MSc Advanced Practice (Psychological Therapies)
- Currently a Research Fellow at Born in Bradford
- Enjoys working with local communities
- Has undertaken training to be a Healthcare Assistant Volunteer
My current role
"I work as a Research Fellow, mainly working with local communities on community engagement and research priorities which involves a lot of community contact and linking into the local community and voluntary sector. I also liaise with academics, medical and clinical staff and other bodies.
"The best part of my role is staying in touch with local communities and organisations and networks that serve them, as I always wanted to work in a care setting with people.
"The more challenging aspects are that I work in a very fast-paced setting, where actions need to be produced into results quickly. However, when working with communities the ball is usually in their court and the response will be according to them."
My experience on the MSc was a positive one as I was with other people who were working in mental health and I learnt so much from them as well as in the taught and practical sessions. My course had a lot of skills practice using cognitive behavioural techniques and I implemented the learning in my work with clients.
My Bradford roots
"I’m a Bradfordian and was born and brought up here. I’ve always studied in the city both at Bradford College and the University throughout my educational life, except for one year spent at Leeds.
"I worked full-time at the college from around 19 and studied part-time at the University on the Social Studies degree. I didn’t go through the traditional route of GCSE and A levels but instead did a BTEC diploma in Business and Finance after completing school, and then sought employment. Looking back, I know I was misadvised about my choice of future study as my interest was in care and working with people.
"There was a considerable gap between completing my undergraduate degree and going onto the MSc, which was good as I only wanted to do a Master's in an area of work which I was going to develop further. I have had a keen interest in mental health and had been working in the sector for a number of years before embarking on the MSc. I chose Bradford because of the way the course was structured as it fitted into my life pattern of working full-time and having responsibilities at home."
Adapting my work
"Working in research, I’m used to working at home, usually for one day a week. However, in the current situation, I’ve been working at home for the past six weeks or so. My meetings are all on electronic apps and I have some telephone work.
"Its been a very busy time as a vast amount of research has already begun around the impact of the Covid-19 situation. Some of it is being fed into strategy and planning for the Local Authority and the Clinical Commissioning Group of the NHS, so that they can plan what steps will be needed to address the inequalities in health, poverty and deprivation and its impact. I’ve been involved in various aspects of this due to my links with the community and our cohort families.
"I’ve done an intense training course for Covid-19 Health Care Assistant volunteers and have made myself available if and when needed.
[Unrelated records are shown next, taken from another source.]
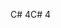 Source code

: <span data-ttu-id="55a5a-101">C# 4</span><span class="sxs-lookup"><span data-stu-id="55a5a-101">C# 4</span></span>
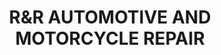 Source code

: ---
title: "R&R AUTOMOTIVE AND MOTORCYCLE REPAIR"
url: /marshall/randr-automotive-and-motorcycle-repair/
shop: motorcycle
--- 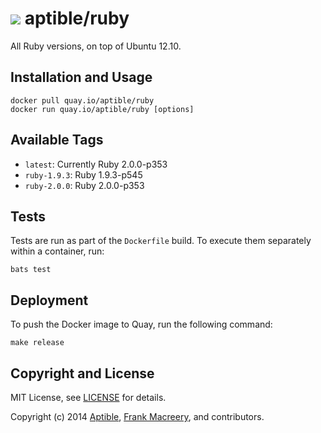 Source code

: # ![](https://gravatar.com/avatar/11d3bc4c3163e3d238d558d5c9d98efe?s=64) aptible/ruby

All Ruby versions, on top of Ubuntu 12.10.

## Installation and Usage

    docker pull quay.io/aptible/ruby
    docker run quay.io/aptible/ruby [options]

## Available Tags

* `latest`: Currently Ruby 2.0.0-p353
* `ruby-1.9.3`: Ruby 1.9.3-p545
* `ruby-2.0.0`: Ruby 2.0.0-p353

## Tests

Tests are run as part of the `Dockerfile` build. To execute them separately within a container, run:

    bats test

## Deployment

To push the Docker image to Quay, run the following command:

    make release

## Copyright and License

MIT License, see [LICENSE](LICENSE.md) for details.

Copyright (c) 2014 [Aptible](https://www.aptible.com), [Frank Macreery](https://github.com/fancyremarker), and contributors.
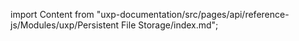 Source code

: 
import Content from "uxp-documentation/src/pages/api/reference-js/Modules/uxp/Persistent File Storage/index.md";

<Content query="product=xd"/>
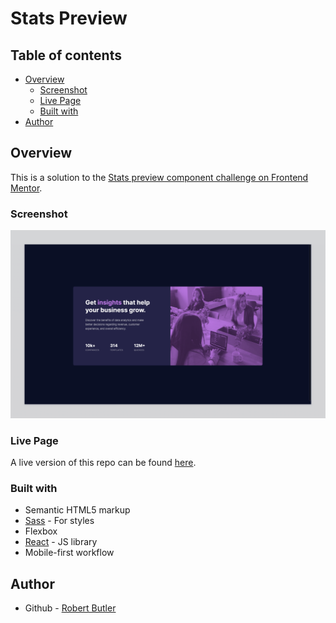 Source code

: # Stats Preview

## Table of contents

- [Overview](#overview)
  - [Screenshot](#screenshot)
  - [Live Page](#live-page)
  - [Built with](#built-with)
- [Author](#author)

## Overview

This is a solution to the [Stats preview component challenge on Frontend Mentor](https://www.frontendmentor.io/challenges/stats-preview-card-component-8JqbgoU62).

### Screenshot

![](./public/assets/desktop-preview.png)

### Live Page

A live version of this repo can be found [here](https://chekhovs-func.github.io/stats-preview/).

### Built with

- Semantic HTML5 markup
- [Sass](https://sass-lang.com/) - For styles
- Flexbox
- [React](https://reactjs.org/) - JS library
- Mobile-first workflow

## Author

- Github - [Robert Butler](https://github.com/chekhovs-func)

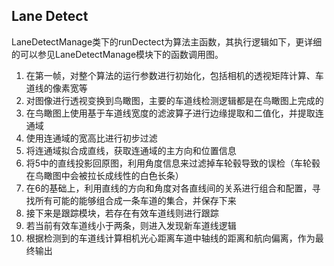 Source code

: ## Lane Detect

LaneDetectManage类下的runDectect为算法主函数，其执行逻辑如下，更详细的可以参见LaneDetectManage模块下的函数调用图。

1. 在第一帧，对整个算法的运行参数进行初始化，包括相机的透视矩阵计算、车道线的像素宽等
2. 对图像进行透视变换到鸟瞰图，主要的车道线检测逻辑都是在鸟瞰图上完成的
3. 在鸟瞰图上使用基于车道线宽度的滤波算子进行边缘提取和二值化，并提取连通域
4. 使用连通域的宽高比进行初步过滤
5. 将连通域拟合成直线，获取连通域的主方向和位置信息
6. 将5中的直线投影回原图，利用角度信息来过滤掉车轮毂导致的误检（车轮毂在鸟瞰图中会被拉长成线性的白色长条）
7. 在6的基础上，利用直线的方向和角度对各直线间的关系进行组合和配置，寻找所有可能的能够组合成一条车道的集合，并保存下来
8. 接下来是跟踪模块，若存在有效车道线则进行跟踪
9. 若当前有效车道线小于两条，则进入发现新车道线逻辑
10. 根据检测到的车道线计算相机光心距离车道中轴线的距离和航向偏离，作为最终输出 
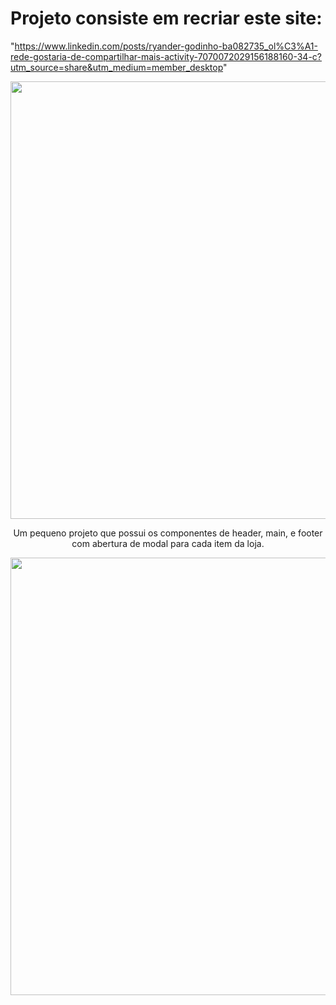 # Projeto consiste em recriar este site:

"https://www.linkedin.com/posts/ryander-godinho-ba082735_ol%C3%A1-rede-gostaria-de-compartilhar-mais-activity-7070072029156188160-34-c?utm_source=share&utm_medium=member_desktop"

<div align="center">
<img src="https://github.com/RyanderGodinho/Loja_com_React/assets/112562924/267b62b1-0daa-425f-8318-1471a541aa67" width="700px" />
</div>

<p align="center">
  Um pequeno projeto que possui os componentes de header, main, e footer com abertura de modal para cada item da loja.
</p>  

<div align="center">
<img src="https://github.com/RyanderGodinho/Loja_com_React/assets/112562924/9a8c6299-d60d-4c66-8462-1a03748f96d5" width="700px" />
</div>

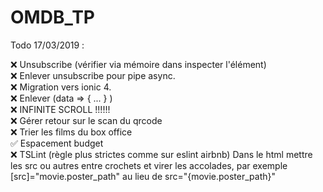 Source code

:# OMDB_TP
Todo 17/03/2019 :

❌ Unsubscribe (vérifier via mémoire dans inspecter l'élément)
<br />
❌ Enlever unsubscribe pour pipe async.
<br />
❌ Migration vers ionic 4.
<br />
❌ Enlever (data => { ... } ) 
<br />
❌ INFINITE SCROLL !!!!!!
<br />
❌ Gérer retour sur le scan du qrcode
<br />
❌ Trier les films du box office
<br />
✅ Espacement budget
<br />
❌ TSLint (règle plus strictes comme sur eslint airbnb) Dans le html mettre les src ou autres entre crochets et virer les accolades, par exemple [src]="movie.poster_path" au lieu de src="{movie.poster_path}"
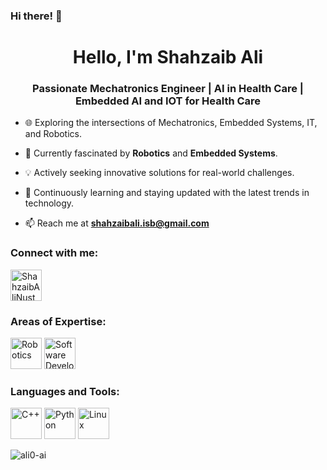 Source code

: ### Hi there! 👋
<h1 align="center">Hello, I'm Shahzaib Ali</h1>
<h3 align="center">Passionate Mechatronics Engineer | AI in Health Care | Embedded AI and IOT for Health Care</h3>

- 🌐 Exploring the intersections of Mechatronics, Embedded Systems, IT, and Robotics.

- 🤖 Currently fascinated by **Robotics** and **Embedded Systems**.

- 💡 Actively seeking innovative solutions for real-world challenges.

- 🌱 Continuously learning and staying updated with the latest trends in technology.

- 📫 Reach me at **shahzaibali.isb@gmail.com**

<h3 align="left">Connect with me:</h3>
<p align="left">
  <a href="https://www.linkedin.com/in/shahzaibalinust/" target="blank"><img align="center" src="https://raw.githubusercontent.com/rahuldkjain/github-profile-readme-generator/master/src/images/icons/Social/linked-in-alt.svg" alt="ShahzaibAliNust" height="50" width="50" /></a>
  <!-- Add other social media links as needed -->
</p>

<h3 align="left">Areas of Expertise:</h3>
<p align="left">
  <!-- Add icons or relevant images for your areas of expertise -->
  <img src="https://img.icons8.com/color/48/000000/robot.png" alt="Robotics" width="50" height="50"/>
  <img src="https://img.icons8.com/color/48/000000/code.png" alt="Software Development" width="50" height="50"/>
  <!-- Add more as per your expertise -->
</p>

<h3 align="left">Languages and Tools:</h3>
<p align="left">
  <!-- Add icons for languages and tools you're proficient in -->
  <img src="https://img.icons8.com/color/48/000000/c-plus-plus-logo.png" alt="C++" width="50" height="50"/>
  <img src="https://img.icons8.com/color/48/000000/python.png" alt="Python" width="50" height="50"/>
  <img src="https://img.icons8.com/color/48/000000/linux.png" alt="Linux" width="50" height="50"/>
  <!-- Add more as per your skillset -->
</p>

<p><img align="center" src="https://github-readme-stats.vercel.app/api/top-langs?username=ali0-ai&show_icons=true&locale=en&layout=compact" alt="ali0-ai" /></p>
So far, I’ve only been called to admin based tasks as some departments within the teaching hospital trust are short staffed. I think after the pandemic is over, I will apply to be on the volunteer health care assistant pool so that I can put the skills taught at the training to use."
Working in the NHS
"I have worked in the NHS for over fifteen years and knew about the Born in Bradford programme and its work, so when the role that I originally applied for became available on the NHS jobs website, I jumped at the opportunity to apply.
"Before applying, I contacted the recruiting manager and asked if I could come and have an informal chat and look around, which is always a good thing to do as it shows you are actually interested in the role and not just applying for the sake of it.
"It also gives you an opportunity to suss things out and see whether you think you want to work there and if you see yourself fitting in. The job required someone with a degree in a social science related subject and extensive community development or health promotion experience, which I had from my previous education and roles within education, the voluntary sector and the NHS."
My advice to current and future students would be to really consider what you actually want to do and if it means taking a bit longer and having timeout, then that’s fine. Learning on the job is as important as the theoretical study so it’s great if you can be doing something practical alongside studying. Postgraduate study is much harder but if you know your chosen career path and what’s needed to enhance your career path then do it.
Developing my skills and knowledge
"When I look back now, I think having various roles has helped as it’s developed my skills and knowledge. I’ve landed in research through default as most of my colleagues have PHD’s, however, I feel that I have something special – the experience of working with communities over the years stands me in good stead. I have built up trust and rapport and understand how communities work. I’m using my learning in mental health, psychological therapies and transferrable skills that are needed for qualitative research.
"Currently, I have no plans for further study as I’m learning so much about research, the skills needed for quantative and qualitative analysis, research methods, techniques and local and national initiatives. The research methods modules I studied on the degrees were helpful but now it’s time to put them to use for real applied research. I’ve done so many things in the last few years such as presenting at international conferences and looking into publishing papers for academic journals."